[What the exercise asks] Scan the listing below and copy each line holding the word "备库返回的最老事务快照".

-=-=-

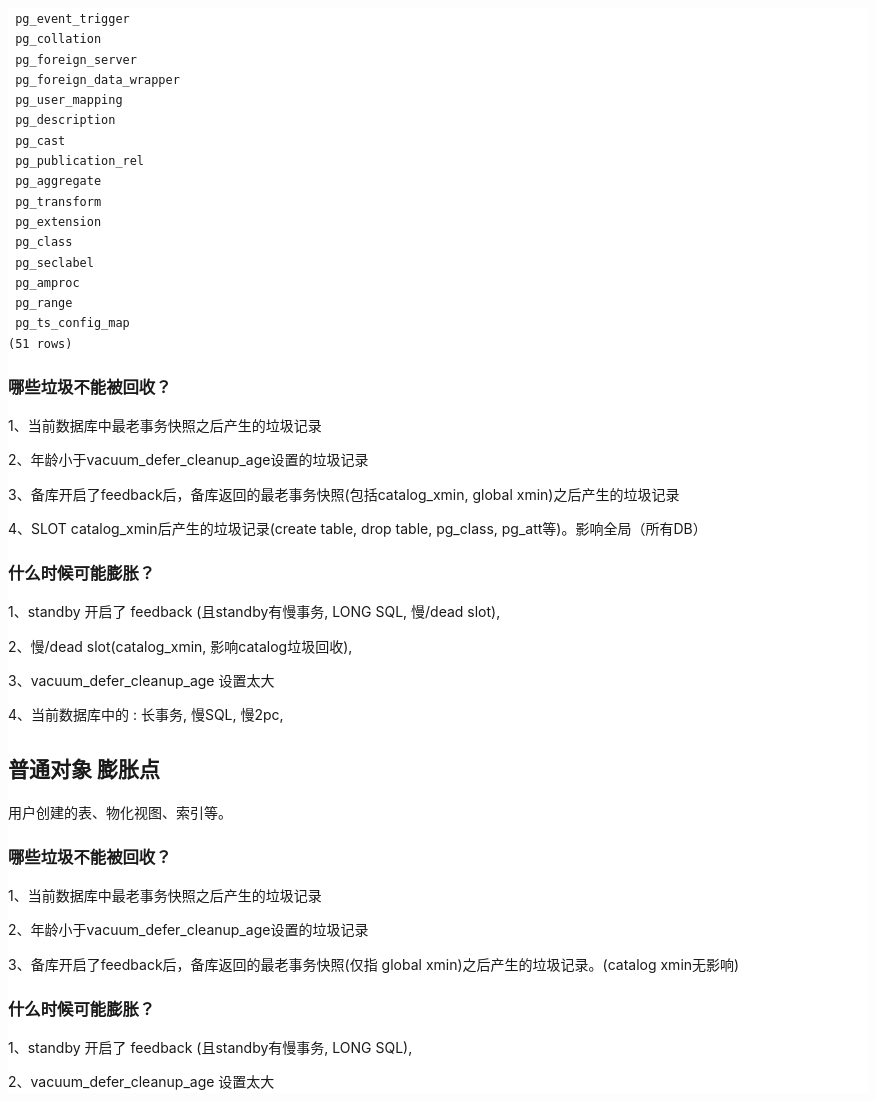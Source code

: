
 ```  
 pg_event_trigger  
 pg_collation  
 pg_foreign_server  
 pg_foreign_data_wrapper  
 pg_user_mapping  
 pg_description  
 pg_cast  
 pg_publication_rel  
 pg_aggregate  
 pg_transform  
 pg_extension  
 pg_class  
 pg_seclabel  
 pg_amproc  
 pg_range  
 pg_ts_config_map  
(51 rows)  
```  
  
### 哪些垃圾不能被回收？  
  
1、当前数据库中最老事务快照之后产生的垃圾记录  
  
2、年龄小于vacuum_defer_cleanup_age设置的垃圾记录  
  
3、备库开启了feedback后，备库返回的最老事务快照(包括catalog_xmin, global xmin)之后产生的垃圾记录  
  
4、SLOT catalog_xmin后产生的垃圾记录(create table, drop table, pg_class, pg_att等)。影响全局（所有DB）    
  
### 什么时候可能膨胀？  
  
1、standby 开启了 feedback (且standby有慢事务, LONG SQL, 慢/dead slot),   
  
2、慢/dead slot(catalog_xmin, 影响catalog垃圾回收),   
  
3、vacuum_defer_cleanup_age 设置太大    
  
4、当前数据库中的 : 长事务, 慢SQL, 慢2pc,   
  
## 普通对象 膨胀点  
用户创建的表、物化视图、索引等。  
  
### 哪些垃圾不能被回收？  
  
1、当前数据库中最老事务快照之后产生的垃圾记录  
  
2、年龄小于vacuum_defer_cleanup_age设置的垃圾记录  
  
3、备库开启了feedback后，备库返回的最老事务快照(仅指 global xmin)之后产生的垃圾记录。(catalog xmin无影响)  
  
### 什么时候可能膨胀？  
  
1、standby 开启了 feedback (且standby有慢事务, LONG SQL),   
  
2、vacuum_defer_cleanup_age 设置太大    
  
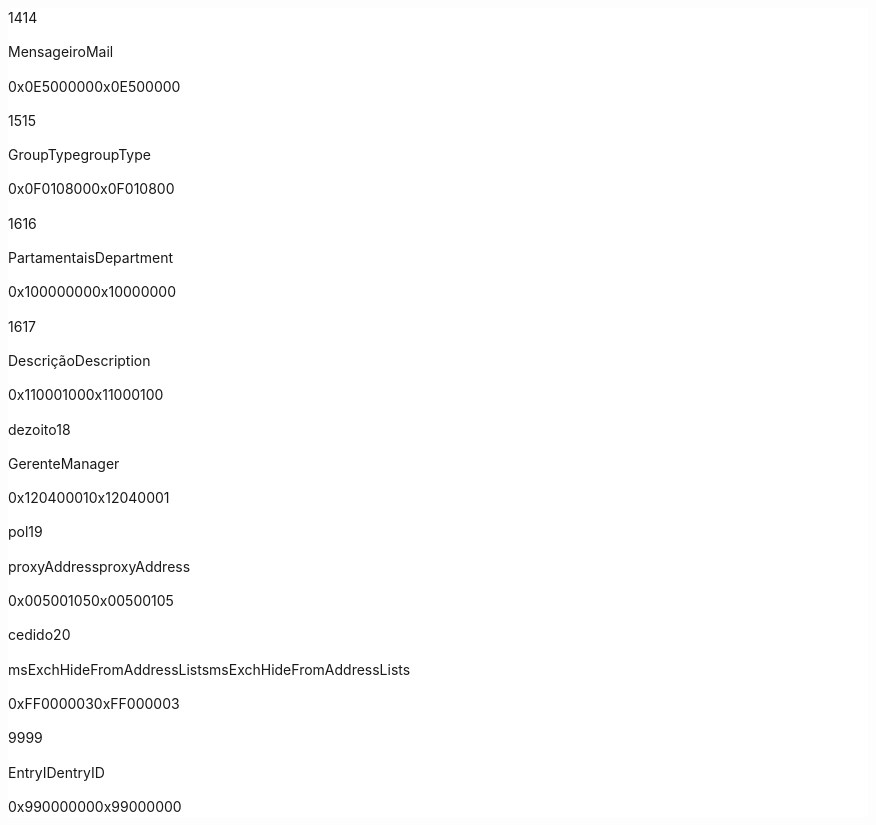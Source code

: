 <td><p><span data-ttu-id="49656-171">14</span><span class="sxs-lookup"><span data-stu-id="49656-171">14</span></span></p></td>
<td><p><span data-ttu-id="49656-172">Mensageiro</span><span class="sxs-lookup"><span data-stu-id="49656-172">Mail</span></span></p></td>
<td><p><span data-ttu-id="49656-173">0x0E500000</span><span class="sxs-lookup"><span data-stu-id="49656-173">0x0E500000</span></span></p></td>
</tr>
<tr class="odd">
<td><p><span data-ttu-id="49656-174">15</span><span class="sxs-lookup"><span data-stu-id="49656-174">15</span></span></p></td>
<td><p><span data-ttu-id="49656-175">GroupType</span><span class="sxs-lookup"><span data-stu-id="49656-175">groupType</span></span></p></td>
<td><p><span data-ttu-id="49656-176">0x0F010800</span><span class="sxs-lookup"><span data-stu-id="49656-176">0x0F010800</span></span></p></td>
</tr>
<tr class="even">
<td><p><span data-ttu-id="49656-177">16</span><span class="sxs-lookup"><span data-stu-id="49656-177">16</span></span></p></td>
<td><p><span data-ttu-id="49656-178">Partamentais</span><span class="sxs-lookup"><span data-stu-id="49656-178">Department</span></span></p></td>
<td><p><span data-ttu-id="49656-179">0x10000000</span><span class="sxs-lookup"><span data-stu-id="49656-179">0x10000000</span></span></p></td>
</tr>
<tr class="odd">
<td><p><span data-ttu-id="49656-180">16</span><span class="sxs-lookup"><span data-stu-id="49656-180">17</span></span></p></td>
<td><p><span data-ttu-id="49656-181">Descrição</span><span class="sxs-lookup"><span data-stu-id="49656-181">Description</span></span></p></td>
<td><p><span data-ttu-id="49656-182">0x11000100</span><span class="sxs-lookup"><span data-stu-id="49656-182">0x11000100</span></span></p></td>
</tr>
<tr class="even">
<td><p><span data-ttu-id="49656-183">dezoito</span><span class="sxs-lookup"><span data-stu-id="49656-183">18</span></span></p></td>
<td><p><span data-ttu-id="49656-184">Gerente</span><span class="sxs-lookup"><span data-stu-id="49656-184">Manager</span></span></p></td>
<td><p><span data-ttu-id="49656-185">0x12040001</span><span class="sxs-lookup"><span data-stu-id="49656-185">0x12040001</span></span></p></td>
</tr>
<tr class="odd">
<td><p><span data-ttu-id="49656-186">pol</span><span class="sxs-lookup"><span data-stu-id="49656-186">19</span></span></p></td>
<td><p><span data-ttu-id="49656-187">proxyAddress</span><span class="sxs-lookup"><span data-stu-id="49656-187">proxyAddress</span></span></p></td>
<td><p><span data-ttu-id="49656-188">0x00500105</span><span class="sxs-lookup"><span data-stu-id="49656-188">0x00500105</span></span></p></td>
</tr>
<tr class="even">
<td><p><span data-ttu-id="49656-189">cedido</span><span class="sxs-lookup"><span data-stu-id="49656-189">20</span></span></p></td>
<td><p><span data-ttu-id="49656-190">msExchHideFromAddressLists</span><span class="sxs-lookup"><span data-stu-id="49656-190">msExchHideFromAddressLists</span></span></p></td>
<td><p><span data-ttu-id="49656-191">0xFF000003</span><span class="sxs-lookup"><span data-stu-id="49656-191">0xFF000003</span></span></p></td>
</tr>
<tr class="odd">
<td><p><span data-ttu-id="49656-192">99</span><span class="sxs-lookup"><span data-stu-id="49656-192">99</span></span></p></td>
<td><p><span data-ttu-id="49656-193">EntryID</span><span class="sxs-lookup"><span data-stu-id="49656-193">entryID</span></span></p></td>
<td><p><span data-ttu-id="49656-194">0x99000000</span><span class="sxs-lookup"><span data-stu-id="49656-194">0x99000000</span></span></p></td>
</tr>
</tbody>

-=-=-

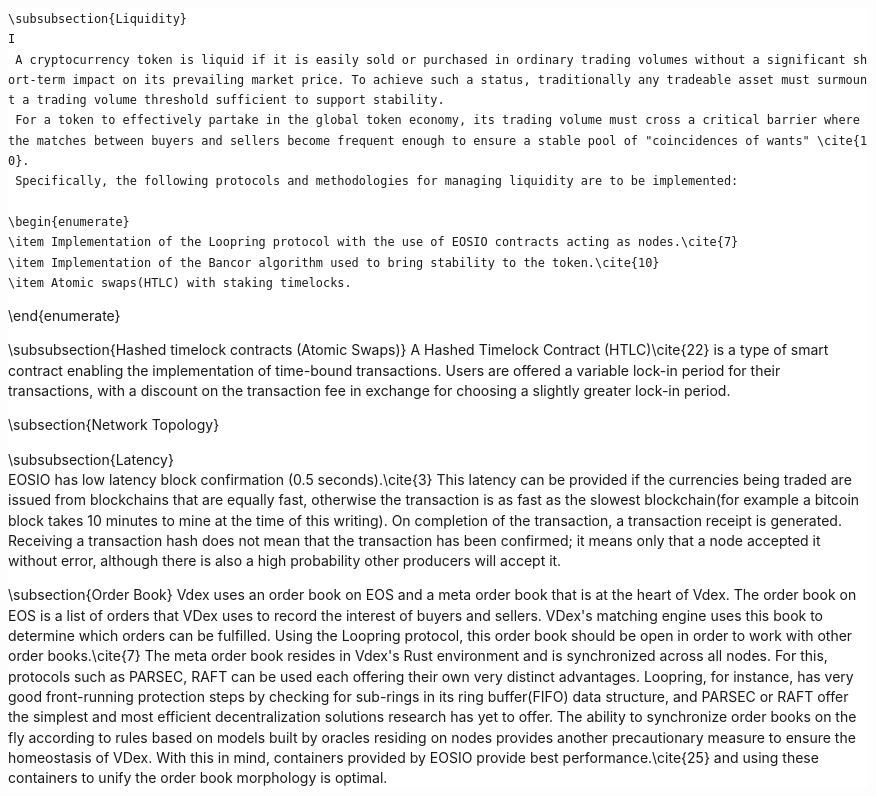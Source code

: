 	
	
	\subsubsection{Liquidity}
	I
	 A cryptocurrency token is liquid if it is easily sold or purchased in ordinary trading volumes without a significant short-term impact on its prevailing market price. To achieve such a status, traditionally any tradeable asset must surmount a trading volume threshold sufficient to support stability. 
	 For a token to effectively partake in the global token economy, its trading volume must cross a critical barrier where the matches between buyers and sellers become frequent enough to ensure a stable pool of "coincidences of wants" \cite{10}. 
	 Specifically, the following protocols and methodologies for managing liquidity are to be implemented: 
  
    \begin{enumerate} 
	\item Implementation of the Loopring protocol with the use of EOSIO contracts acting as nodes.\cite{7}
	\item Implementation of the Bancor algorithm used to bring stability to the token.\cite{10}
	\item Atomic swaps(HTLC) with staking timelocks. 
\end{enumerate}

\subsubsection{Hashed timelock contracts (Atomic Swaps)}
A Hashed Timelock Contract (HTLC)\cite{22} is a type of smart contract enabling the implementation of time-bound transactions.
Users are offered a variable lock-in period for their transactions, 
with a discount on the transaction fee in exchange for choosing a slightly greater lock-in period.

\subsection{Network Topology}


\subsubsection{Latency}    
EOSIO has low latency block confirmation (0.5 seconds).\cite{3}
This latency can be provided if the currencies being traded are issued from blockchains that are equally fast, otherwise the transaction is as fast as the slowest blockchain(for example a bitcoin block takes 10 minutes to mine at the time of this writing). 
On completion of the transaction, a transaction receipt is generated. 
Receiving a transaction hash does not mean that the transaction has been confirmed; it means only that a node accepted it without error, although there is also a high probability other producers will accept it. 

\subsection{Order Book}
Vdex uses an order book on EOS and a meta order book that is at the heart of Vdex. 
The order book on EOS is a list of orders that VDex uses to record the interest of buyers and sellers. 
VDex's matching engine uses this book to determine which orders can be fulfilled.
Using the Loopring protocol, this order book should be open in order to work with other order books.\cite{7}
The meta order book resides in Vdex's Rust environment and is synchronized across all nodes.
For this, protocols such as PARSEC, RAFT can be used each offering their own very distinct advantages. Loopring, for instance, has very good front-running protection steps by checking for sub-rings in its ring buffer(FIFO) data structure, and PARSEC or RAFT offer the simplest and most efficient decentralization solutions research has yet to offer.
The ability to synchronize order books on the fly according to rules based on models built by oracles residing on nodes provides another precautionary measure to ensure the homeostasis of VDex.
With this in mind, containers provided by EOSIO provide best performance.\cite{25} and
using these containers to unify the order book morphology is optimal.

-=-=-

[Task answer]
3、备库开启了feedback后，备库返回的最老事务快照(包括catalog_xmin, global xmin)之后产生的垃圾记录  
3、备库开启了feedback后，备库返回的最老事务快照(仅指 global xmin)之后产生的垃圾记录。(catalog xmin无影响)  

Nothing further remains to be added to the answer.